§ What to do
Please copy the data exactly as it stands, minus the images.

§ Information
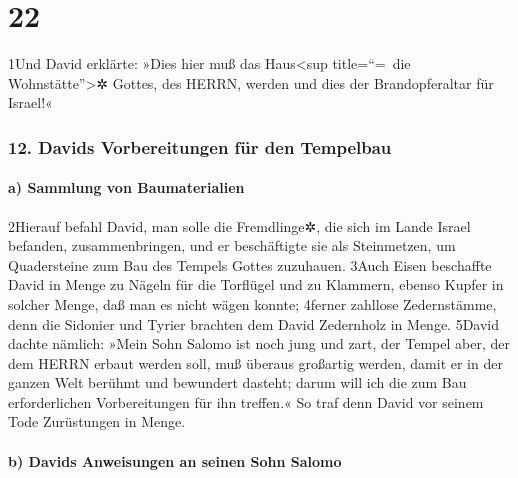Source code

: \hypertarget{section-21}{%
\section{22}\label{section-21}}

1Und David erklärte: »Dies hier muß das Haus\textless sup title=``=~die
Wohnstätte''\textgreater✲ Gottes, des HERRN, werden und dies der
Brandopferaltar für Israel!«

\hypertarget{davids-vorbereitungen-fuxfcr-den-tempelbau}{%
\subsubsection{12. Davids Vorbereitungen für den
Tempelbau}\label{davids-vorbereitungen-fuxfcr-den-tempelbau}}

\hypertarget{a-sammlung-von-baumaterialien}{%
\paragraph{a) Sammlung von
Baumaterialien}\label{a-sammlung-von-baumaterialien}}

2Hierauf befahl David, man solle die Fremdlinge✲, die sich im Lande
Israel befanden, zusammenbringen, und er beschäftigte sie als
Steinmetzen, um Quadersteine zum Bau des Tempels Gottes zuzuhauen. 3Auch
Eisen beschaffte David in Menge zu Nägeln für die Torflügel und zu
Klammern, ebenso Kupfer in solcher Menge, daß man es nicht wägen konnte;
4ferner zahllose Zedernstämme, denn die Sidonier und Tyrier brachten dem
David Zedernholz in Menge. 5David dachte nämlich: »Mein Sohn Salomo ist
noch jung und zart, der Tempel aber, der dem HERRN erbaut werden soll,
muß überaus großartig werden, damit er in der ganzen Welt berühmt und
bewundert dasteht; darum will ich die zum Bau erforderlichen
Vorbereitungen für ihn treffen.« So traf denn David vor seinem Tode
Zurüstungen in Menge.

\hypertarget{b-davids-anweisungen-an-seinen-sohn-salomo}{%
\paragraph{b) Davids Anweisungen an seinen Sohn
Salomo}\label{b-davids-anweisungen-an-seinen-sohn-salomo}}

§ Reply
Source code

: \hypertarget{section-21}{%
\section{22}\label{section-21}}

1Und David erklärte: »Dies hier muß das Haus\textless sup title=``=~die
Wohnstätte''\textgreater✲ Gottes, des HERRN, werden und dies der
Brandopferaltar für Israel!«

\hypertarget{davids-vorbereitungen-fuxfcr-den-tempelbau}{%
\subsubsection{12. Davids Vorbereitungen für den
Tempelbau}\label{davids-vorbereitungen-fuxfcr-den-tempelbau}}

\hypertarget{a-sammlung-von-baumaterialien}{%
\paragraph{a) Sammlung von
Baumaterialien}\label{a-sammlung-von-baumaterialien}}

2Hierauf befahl David, man solle die Fremdlinge✲, die sich im Lande
Israel befanden, zusammenbringen, und er beschäftigte sie als
Steinmetzen, um Quadersteine zum Bau des Tempels Gottes zuzuhauen. 3Auch
Eisen beschaffte David in Menge zu Nägeln für die Torflügel und zu
Klammern, ebenso Kupfer in solcher Menge, daß man es nicht wägen konnte;
4ferner zahllose Zedernstämme, denn die Sidonier und Tyrier brachten dem
David Zedernholz in Menge. 5David dachte nämlich: »Mein Sohn Salomo ist
noch jung und zart, der Tempel aber, der dem HERRN erbaut werden soll,
muß überaus großartig werden, damit er in der ganzen Welt berühmt und
bewundert dasteht; darum will ich die zum Bau erforderlichen
Vorbereitungen für ihn treffen.« So traf denn David vor seinem Tode
Zurüstungen in Menge.

\hypertarget{b-davids-anweisungen-an-seinen-sohn-salomo}{%
\paragraph{b) Davids Anweisungen an seinen Sohn
Salomo}\label{b-davids-anweisungen-an-seinen-sohn-salomo}}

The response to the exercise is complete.